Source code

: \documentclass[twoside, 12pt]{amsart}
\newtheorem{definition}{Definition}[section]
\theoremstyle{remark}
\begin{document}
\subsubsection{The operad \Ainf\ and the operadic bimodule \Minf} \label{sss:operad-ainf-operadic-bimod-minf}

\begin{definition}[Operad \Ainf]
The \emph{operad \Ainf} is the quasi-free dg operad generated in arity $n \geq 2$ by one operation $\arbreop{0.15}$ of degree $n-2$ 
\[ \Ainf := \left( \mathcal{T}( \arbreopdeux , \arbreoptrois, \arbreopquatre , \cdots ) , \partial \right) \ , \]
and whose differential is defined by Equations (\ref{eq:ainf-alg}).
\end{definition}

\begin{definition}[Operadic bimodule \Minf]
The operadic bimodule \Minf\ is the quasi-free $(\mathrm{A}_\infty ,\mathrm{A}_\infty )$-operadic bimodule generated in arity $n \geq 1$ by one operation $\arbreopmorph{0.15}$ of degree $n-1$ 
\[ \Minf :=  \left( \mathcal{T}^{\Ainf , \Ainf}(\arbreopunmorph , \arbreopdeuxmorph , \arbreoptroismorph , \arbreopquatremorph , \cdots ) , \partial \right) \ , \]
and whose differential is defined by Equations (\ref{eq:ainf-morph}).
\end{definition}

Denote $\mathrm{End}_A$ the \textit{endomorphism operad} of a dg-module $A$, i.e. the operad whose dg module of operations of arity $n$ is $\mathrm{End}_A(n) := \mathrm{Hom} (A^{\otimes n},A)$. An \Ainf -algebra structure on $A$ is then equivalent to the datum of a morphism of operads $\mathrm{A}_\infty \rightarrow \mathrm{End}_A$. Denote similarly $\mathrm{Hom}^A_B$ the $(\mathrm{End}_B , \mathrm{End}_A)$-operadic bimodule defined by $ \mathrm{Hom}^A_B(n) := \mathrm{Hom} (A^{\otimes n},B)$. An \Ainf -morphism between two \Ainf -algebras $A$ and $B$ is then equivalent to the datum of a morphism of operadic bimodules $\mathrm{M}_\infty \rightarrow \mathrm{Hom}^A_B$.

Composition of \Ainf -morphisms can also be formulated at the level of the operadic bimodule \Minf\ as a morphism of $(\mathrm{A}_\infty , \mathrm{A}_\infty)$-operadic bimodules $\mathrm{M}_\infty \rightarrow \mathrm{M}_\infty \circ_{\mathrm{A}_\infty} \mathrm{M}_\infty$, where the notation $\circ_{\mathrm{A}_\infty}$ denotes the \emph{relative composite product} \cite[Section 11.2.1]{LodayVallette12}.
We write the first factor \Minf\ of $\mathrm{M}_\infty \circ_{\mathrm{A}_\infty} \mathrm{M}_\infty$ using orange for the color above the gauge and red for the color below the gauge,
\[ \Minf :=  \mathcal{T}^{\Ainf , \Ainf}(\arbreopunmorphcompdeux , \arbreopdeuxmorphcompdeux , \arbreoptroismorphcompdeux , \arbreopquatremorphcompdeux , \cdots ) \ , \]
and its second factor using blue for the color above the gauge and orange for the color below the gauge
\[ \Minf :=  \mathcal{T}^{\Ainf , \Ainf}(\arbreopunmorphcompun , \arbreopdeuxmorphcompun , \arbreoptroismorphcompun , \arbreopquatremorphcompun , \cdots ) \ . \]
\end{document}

_Exercise objective_: May I have the entries returned exactly, with every line in place?

_Answer for this exercise_:
Source code

: \documentclass[twoside, 12pt]{amsart}
\newtheorem{definition}{Definition}[section]
\theoremstyle{remark}
\begin{document}
\subsubsection{The operad \Ainf\ and the operadic bimodule \Minf} \label{sss:operad-ainf-operadic-bimod-minf}

\begin{definition}[Operad \Ainf]
The \emph{operad \Ainf} is the quasi-free dg operad generated in arity $n \geq 2$ by one operation $\arbreop{0.15}$ of degree $n-2$ 
\[ \Ainf := \left( \mathcal{T}( \arbreopdeux , \arbreoptrois, \arbreopquatre , \cdots ) , \partial \right) \ , \]
and whose differential is defined by Equations (\ref{eq:ainf-alg}).
\end{definition}

\begin{definition}[Operadic bimodule \Minf]
The operadic bimodule \Minf\ is the quasi-free $(\mathrm{A}_\infty ,\mathrm{A}_\infty )$-operadic bimodule generated in arity $n \geq 1$ by one operation $\arbreopmorph{0.15}$ of degree $n-1$ 
\[ \Minf :=  \left( \mathcal{T}^{\Ainf , \Ainf}(\arbreopunmorph , \arbreopdeuxmorph , \arbreoptroismorph , \arbreopquatremorph , \cdots ) , \partial \right) \ , \]
and whose differential is defined by Equations (\ref{eq:ainf-morph}).
\end{definition}

Denote $\mathrm{End}_A$ the \textit{endomorphism operad} of a dg-module $A$, i.e. the operad whose dg module of operations of arity $n$ is $\mathrm{End}_A(n) := \mathrm{Hom} (A^{\otimes n},A)$. An \Ainf -algebra structure on $A$ is then equivalent to the datum of a morphism of operads $\mathrm{A}_\infty \rightarrow \mathrm{End}_A$. Denote similarly $\mathrm{Hom}^A_B$ the $(\mathrm{End}_B , \mathrm{End}_A)$-operadic bimodule defined by $ \mathrm{Hom}^A_B(n) := \mathrm{Hom} (A^{\otimes n},B)$. An \Ainf -morphism between two \Ainf -algebras $A$ and $B$ is then equivalent to the datum of a morphism of operadic bimodules $\mathrm{M}_\infty \rightarrow \mathrm{Hom}^A_B$.

Composition of \Ainf -morphisms can also be formulated at the level of the operadic bimodule \Minf\ as a morphism of $(\mathrm{A}_\infty , \mathrm{A}_\infty)$-operadic bimodules $\mathrm{M}_\infty \rightarrow \mathrm{M}_\infty \circ_{\mathrm{A}_\infty} \mathrm{M}_\infty$, where the notation $\circ_{\mathrm{A}_\infty}$ denotes the \emph{relative composite product} \cite[Section 11.2.1]{LodayVallette12}.
We write the first factor \Minf\ of $\mathrm{M}_\infty \circ_{\mathrm{A}_\infty} \mathrm{M}_\infty$ using orange for the color above the gauge and red for the color below the gauge,
\[ \Minf :=  \mathcal{T}^{\Ainf , \Ainf}(\arbreopunmorphcompdeux , \arbreopdeuxmorphcompdeux , \arbreoptroismorphcompdeux , \arbreopquatremorphcompdeux , \cdots ) \ , \]
and its second factor using blue for the color above the gauge and orange for the color below the gauge
\[ \Minf :=  \mathcal{T}^{\Ainf , \Ainf}(\arbreopunmorphcompun , \arbreopdeuxmorphcompun , \arbreoptroismorphcompun , \arbreopquatremorphcompun , \cdots ) \ . \]
\end{document}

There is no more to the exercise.